Certyfikowanie hoteli przyjaznych dla motocyklistów oraz karty rabatowe tylko dla bikerów – to nowe projekty Parlamentu Europejskiego. W seminarium poświęconym turystyce motocyklowej nie uczestniczył ani jeden przedstawiciel Polski.
Seminarium zakończyło się konkretnymi ustaleniami. Przy Parlamencie Europejskim powstanie specjalny zespół do spraw turystyki motocyklowej. Wraz z przedstawicielami Międzynarodowej Federacji Motocyklowej (FIM) opracuje on zasady certyfikowania restauracji, hoteli, a nawet muzeów jako przyjaznych dla motocyklistów.
Biker friendly i karta motocyklisty
Certyfikat Biker Friendly byłby nadawany na określony czas po spełnieniu konkretnych warunków.
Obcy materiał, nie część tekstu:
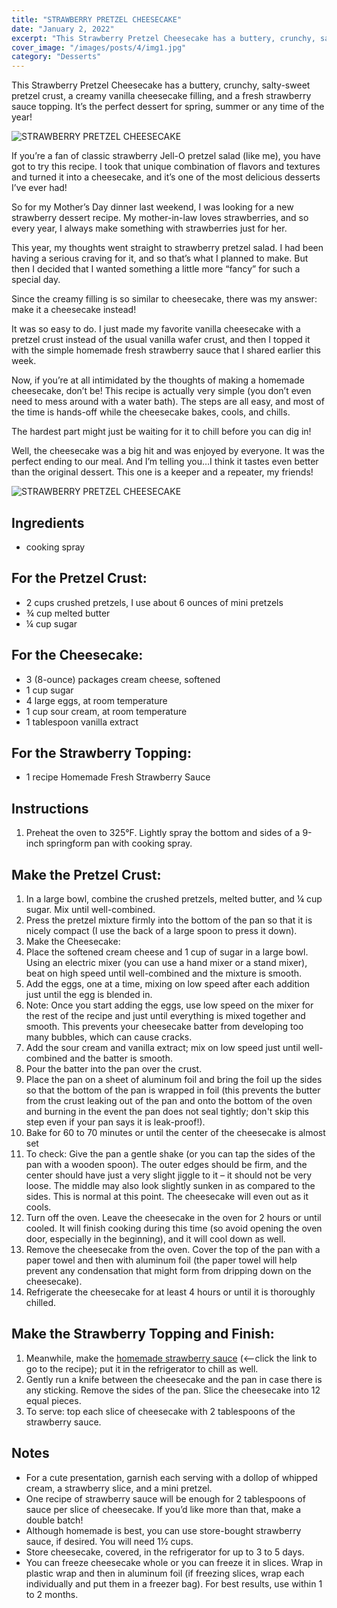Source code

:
 ```yaml
---
title: "STRAWBERRY PRETZEL CHEESECAKE"
date: "January 2, 2022"
excerpt: "This Strawberry Pretzel Cheesecake has a buttery, crunchy, salty-sweet pretzel crust, a creamy vanilla cheesecake filling, and a fresh strawberry sauce topping. It’s the perfect dessert for spring, summer or any time of the year!"
cover_image: "/images/posts/4/img1.jpg"
category: "Desserts"
---
```


This Strawberry Pretzel Cheesecake has a buttery, crunchy, salty-sweet pretzel crust, a creamy vanilla cheesecake filling, and a fresh strawberry sauce topping. It’s the perfect dessert for spring, summer or any time of the year!

![STRAWBERRY PRETZEL CHEESECAKE](/images/posts/4/img1.jpg)

If you’re a fan of classic strawberry Jell-O pretzel salad (like me), you have got to try this recipe. I took that unique combination of flavors and textures and turned it into a cheesecake, and it’s one of the most delicious desserts I’ve ever had!

So for my Mother’s Day dinner last weekend, I was looking for a new strawberry dessert recipe. My mother-in-law loves strawberries, and so every year, I always make something with strawberries just for her.

This year, my thoughts went straight to strawberry pretzel salad. I had been having a serious craving for it, and so that’s what I planned to make. But then I decided that I wanted something a little more “fancy” for such a special day.

Since the creamy filling is so similar to cheesecake, there was my answer: make it a cheesecake instead!

It was so easy to do. I just made my favorite vanilla cheesecake with a pretzel crust instead of the usual vanilla wafer crust, and then I topped it with the simple homemade fresh strawberry sauce that I shared earlier this week.

Now, if you’re at all intimidated by the thoughts of making a homemade cheesecake, don’t be! This recipe is actually very simple (you don’t even need to mess around with a water bath). The steps are all easy, and most of the time is hands-off while the cheesecake bakes, cools, and chills.

The hardest part might just be waiting for it to chill before you can dig in!

Well, the cheesecake was a big hit and was enjoyed by everyone. It was the perfect ending to our meal. And I’m telling you…I think it tastes even better than the original dessert. This one is a keeper and a repeater, my friends!

![STRAWBERRY PRETZEL CHEESECAKE](/images/posts/4/img2.jpg)

## Ingredients

- cooking spray

## For the Pretzel Crust:

- 2 cups crushed pretzels, I use about 6 ounces of mini pretzels
- ¾ cup melted butter
- ¼ cup sugar

## For the Cheesecake:

- 3 (8-ounce) packages cream cheese, softened
- 1 cup sugar
- 4 large eggs, at room temperature
- 1 cup sour cream, at room temperature
- 1 tablespoon vanilla extract

## For the Strawberry Topping:

- 1 recipe Homemade Fresh Strawberry Sauce

## Instructions

1. Preheat the oven to 325°F. Lightly spray the bottom and sides of a 9-inch springform pan with cooking spray.

## Make the Pretzel Crust:

1. In a large bowl, combine the crushed pretzels, melted butter, and ¼ cup sugar. Mix until well-combined.
2. Press the pretzel mixture firmly into the bottom of the pan so that it is nicely compact (I use the back of a large spoon to press it down).
3. Make the Cheesecake:
4. Place the softened cream cheese and 1 cup of sugar in a large bowl. Using an electric mixer (you can use a hand mixer or a stand mixer), beat on high speed until well-combined and the mixture is smooth.
5. Add the eggs, one at a time, mixing on low speed after each addition just until the egg is blended in.
6. Note: Once you start adding the eggs, use low speed on the mixer for the rest of the recipe and just until everything is mixed together and smooth. This prevents your cheesecake batter from developing too many bubbles, which can cause cracks.
7. Add the sour cream and vanilla extract; mix on low speed just until well-combined and the batter is smooth.
8. Pour the batter into the pan over the crust.
9. Place the pan on a sheet of aluminum foil and bring the foil up the sides so that the bottom of the pan is wrapped in foil (this prevents the butter from the crust leaking out of the pan and onto the bottom of the oven and burning in the event the pan does not seal tightly; don't skip this step even if your pan says it is leak-proof!).
10. Bake for 60 to 70 minutes or until the center of the cheesecake is almost set
11. To check: Give the pan a gentle shake (or you can tap the sides of the pan with a wooden spoon). The outer edges should be firm, and the center should have just a very slight jiggle to it – it should not be very loose. The middle may also look slightly sunken in as compared to the sides. This is normal at this point. The cheesecake will even out as it cools.
12. Turn off the oven. Leave the cheesecake in the oven for 2 hours or until cooled. It will finish cooking during this time (so avoid opening the oven door, especially in the beginning), and it will cool down as well.
13. Remove the cheesecake from the oven. Cover the top of the pan with a paper towel and then with aluminum foil (the paper towel will help prevent any condensation that might form from dripping down on the cheesecake).
14. Refrigerate the cheesecake for at least 4 hours or until it is thoroughly chilled.

## Make the Strawberry Topping and Finish:

1. Meanwhile, make the [homemade strawberry sauce](http://localhost:3000/blog/homemade-fresh-strawberry-sauce) (<–click the link to go to the recipe); put it in the refrigerator to chill as well.
2. Gently run a knife between the cheesecake and the pan in case there is any sticking. Remove the sides of the pan. Slice the cheesecake into 12 equal pieces.
3. To serve: top each slice of cheesecake with 2 tablespoons of the strawberry sauce.

## Notes

- For a cute presentation, garnish each serving with a dollop of whipped cream, a strawberry slice, and a mini pretzel.
- One recipe of strawberry sauce will be enough for 2 tablespoons of sauce per slice of cheesecake. If you’d like more than that, make a double batch!
- Although homemade is best, you can use store-bought strawberry sauce, if desired. You will need 1½ cups.
- Store cheesecake, covered, in the refrigerator for up to 3 to 5 days.
- You can freeze cheesecake whole or you can freeze it in slices. Wrap in plastic wrap and then in aluminum foil (if freezing slices, wrap each individually and put them in a freezer bag). For best results, use within 1 to 2 months.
Wymagany będzie ogrodzony, bezpieczny parking tylko dla jednośladów, specjalne pomieszczenie do wysuszenia przemokniętej odzieży oraz wydzielone miejsce do przechowywania kasków.
Motocykliści mieliby również możliwość rezerwowania noclegów ze specjalnej puli, przeznaczonej tylko dla nich. Planowane jest także wydawanie Europejskiej Karty Motocyklisty, która uprawniałaby w miejscach Biker Friendly do zniżek.
Motocykliści jako źródło dochodów
Jak podkreślano, motocyklowi turyści stanowią w wielu regionach coraz istotniejszy element budżetu. Są też alternatywą dla niszczącej środowisko zorganizowanej turystyki masowej.
– Dla wielu najbiedniejszych i najbardziej odległych zakątków Europy motocyklowi podróżnicy są w trakcie sezonu podstawowym źródłem dochodów. Dlatego we wszystkich projektach, dotyczących europejskiej turystyki powinni uczestniczyć przedstawiciele środowiska motocyklowego – argumentowali europarlamentarzyści.
Organizatorom z Międzynarodowej Federacji Motocyklowej (FIM) udało się ściągnąć do Brukseli władze wielu europejskich miast i regionów, naukowców oraz przedstawicieli branży turystycznej i motocyklowej (m.in. niemieckiego Touratecha).